• Task instructions:
A verbatim repeat of the lines below is required, with the pictures removed.
[Working data Boundary: Start]
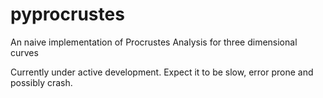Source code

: pyprocrustes
============

An naive implementation of Procrustes Analysis for three dimensional curves

Currently under active development. Expect it to be slow, error prone and
possibly crash.
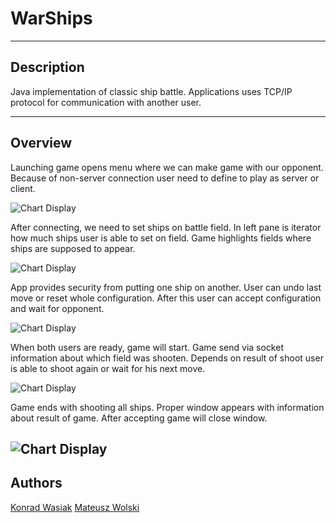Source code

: # WarShips


----------


## Description
Java implementation of classic ship battle.   Applications uses TCP/IP protocol for communication with another user. 


----------


## Overview
Launching game opens menu where we can make game with our opponent. Because of non-server connection user need to define to play as server or client. 

![Chart Display](https://github.com/matewol540/WarShips/blob/master/WarShips/connectingToopenent.gif?raw=true)

After connecting, we need to set ships on battle field. In left pane is iterator how much ships user is able to set on field. Game highlights fields where ships are supposed to appear.

![Chart Display](https://github.com/matewol540/WarShips/blob/master/WarShips/settingShips.gif?raw=true)

 App provides security from putting one ship on another. User can undo last move or reset whole configuration. After this user can accept configuration and wait for opponent.
 
![Chart Display](https://github.com/matewol540/WarShips/blob/master/WarShips/shipSet.gif?raw=true)

When both users are ready, game will start. Game send via socket information about which field was shooten. Depends on result of shoot user is able to shoot again or wait for his next move.

![Chart Display](https://github.com/matewol540/WarShips/blob/master/WarShips/shooting.gif?raw=true)

Game ends with shooting all ships. Proper window appears with information about result of game. After accepting game will close window.

![Chart Display](https://github.com/matewol540/WarShips/blob/master/WarShips/win.gif?raw=true)
----------

## Authors
[Konrad Wasiak](https://github.com/KonradWasiak)
[Mateusz Wolski](https://github.com/matewol540)
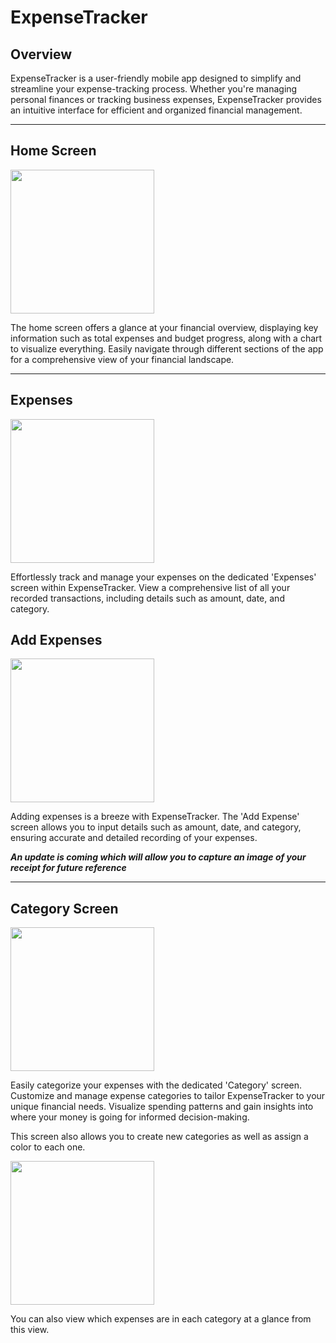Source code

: # ExpenseTracker

## Overview

ExpenseTracker is a user-friendly mobile app designed to simplify and streamline your expense-tracking process. Whether you're managing personal finances or tracking business expenses, ExpenseTracker provides an intuitive interface for efficient and organized financial management.

---

## Home Screen
<img src="https://github.com/Louf/ExpenseTracker/assets/16511465/44ce07b9-e7d7-46bb-ba23-b7040e954e1d" width="230">


The home screen offers a glance at your financial overview, displaying key information such as total expenses and budget progress, along with a chart to visualize everything. Easily navigate through different sections of the app for a comprehensive view of your financial landscape.

---

## Expenses

<img src="https://github.com/Louf/ExpenseTracker/assets/16511465/8f2d979e-dc88-4cdb-a570-3b658b8addcc" width="230">

Effortlessly track and manage your expenses on the dedicated 'Expenses' screen within ExpenseTracker. View a comprehensive list of all your recorded transactions, including details such as amount, date, and category.

## Add Expenses

<img src="https://github.com/Louf/ExpenseTracker/assets/16511465/840c8bfb-b519-40f5-bc54-1fa684bbafaf" width="230">

Adding expenses is a breeze with ExpenseTracker. The 'Add Expense' screen allows you to input details such as amount, date, and category, ensuring accurate and detailed recording of your expenses.

**_An update is coming which will allow you to capture an image of your receipt for future reference_**

---

## Category Screen

<img src="https://github.com/Louf/ExpenseTracker/assets/16511465/73271bb7-a062-4ae7-b095-32fbcb5134fb" width="230">


Easily categorize your expenses with the dedicated 'Category' screen. Customize and manage expense categories to tailor ExpenseTracker to your unique financial needs. Visualize spending patterns and gain insights into where your money is going for informed decision-making.

This screen also allows you to create new categories as well as assign a color to each one.

<img src="https://github.com/Louf/ExpenseTracker/assets/16511465/44b80eed-e614-4c28-8664-628f2e1b58d4" width="230">

You can also view which expenses are in each category at a glance from this view.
[Working data Boundary: End]
• Task response:
Source code

: pyprocrustes
============

An naive implementation of Procrustes Analysis for three dimensional curves

Currently under active development. Expect it to be slow, error prone and
possibly crash.
Source code

: # WarShips


----------


## Description
Java implementation of classic ship battle.   Applications uses TCP/IP protocol for communication with another user. 


----------


## Overview
Launching game opens menu where we can make game with our opponent. Because of non-server connection user need to define to play as server or client. 

![Chart Display](https://github.com/matewol540/WarShips/blob/master/WarShips/connectingToopenent.gif?raw=true)

After connecting, we need to set ships on battle field. In left pane is iterator how much ships user is able to set on field. Game highlights fields where ships are supposed to appear.

![Chart Display](https://github.com/matewol540/WarShips/blob/master/WarShips/settingShips.gif?raw=true)

 App provides security from putting one ship on another. User can undo last move or reset whole configuration. After this user can accept configuration and wait for opponent.
 
![Chart Display](https://github.com/matewol540/WarShips/blob/master/WarShips/shipSet.gif?raw=true)

When both users are ready, game will start. Game send via socket information about which field was shooten. Depends on result of shoot user is able to shoot again or wait for his next move.

![Chart Display](https://github.com/matewol540/WarShips/blob/master/WarShips/shooting.gif?raw=true)

Game ends with shooting all ships. Proper window appears with information about result of game. After accepting game will close window.

![Chart Display](https://github.com/matewol540/WarShips/blob/master/WarShips/win.gif?raw=true)
----------

## Authors
[Konrad Wasiak](https://github.com/KonradWasiak)
[Mateusz Wolski](https://github.com/matewol540)
Source code

: # ExpenseTracker

## Overview

ExpenseTracker is a user-friendly mobile app designed to simplify and streamline your expense-tracking process. Whether you're managing personal finances or tracking business expenses, ExpenseTracker provides an intuitive interface for efficient and organized financial management.

---

## Home Screen
<img src="https://github.com/Louf/ExpenseTracker/assets/16511465/44ce07b9-e7d7-46bb-ba23-b7040e954e1d" width="230">


The home screen offers a glance at your financial overview, displaying key information such as total expenses and budget progress, along with a chart to visualize everything. Easily navigate through different sections of the app for a comprehensive view of your financial landscape.

---

## Expenses

<img src="https://github.com/Louf/ExpenseTracker/assets/16511465/8f2d979e-dc88-4cdb-a570-3b658b8addcc" width="230">

Effortlessly track and manage your expenses on the dedicated 'Expenses' screen within ExpenseTracker. View a comprehensive list of all your recorded transactions, including details such as amount, date, and category.

## Add Expenses

<img src="https://github.com/Louf/ExpenseTracker/assets/16511465/840c8bfb-b519-40f5-bc54-1fa684bbafaf" width="230">

Adding expenses is a breeze with ExpenseTracker. The 'Add Expense' screen allows you to input details such as amount, date, and category, ensuring accurate and detailed recording of your expenses.

**_An update is coming which will allow you to capture an image of your receipt for future reference_**

---

## Category Screen

<img src="https://github.com/Louf/ExpenseTracker/assets/16511465/73271bb7-a062-4ae7-b095-32fbcb5134fb" width="230">


Easily categorize your expenses with the dedicated 'Category' screen. Customize and manage expense categories to tailor ExpenseTracker to your unique financial needs. Visualize spending patterns and gain insights into where your money is going for informed decision-making.

This screen also allows you to create new categories as well as assign a color to each one.

<img src="https://github.com/Louf/ExpenseTracker/assets/16511465/44b80eed-e614-4c28-8664-628f2e1b58d4" width="230">

You can also view which expenses are in each category at a glance from this view.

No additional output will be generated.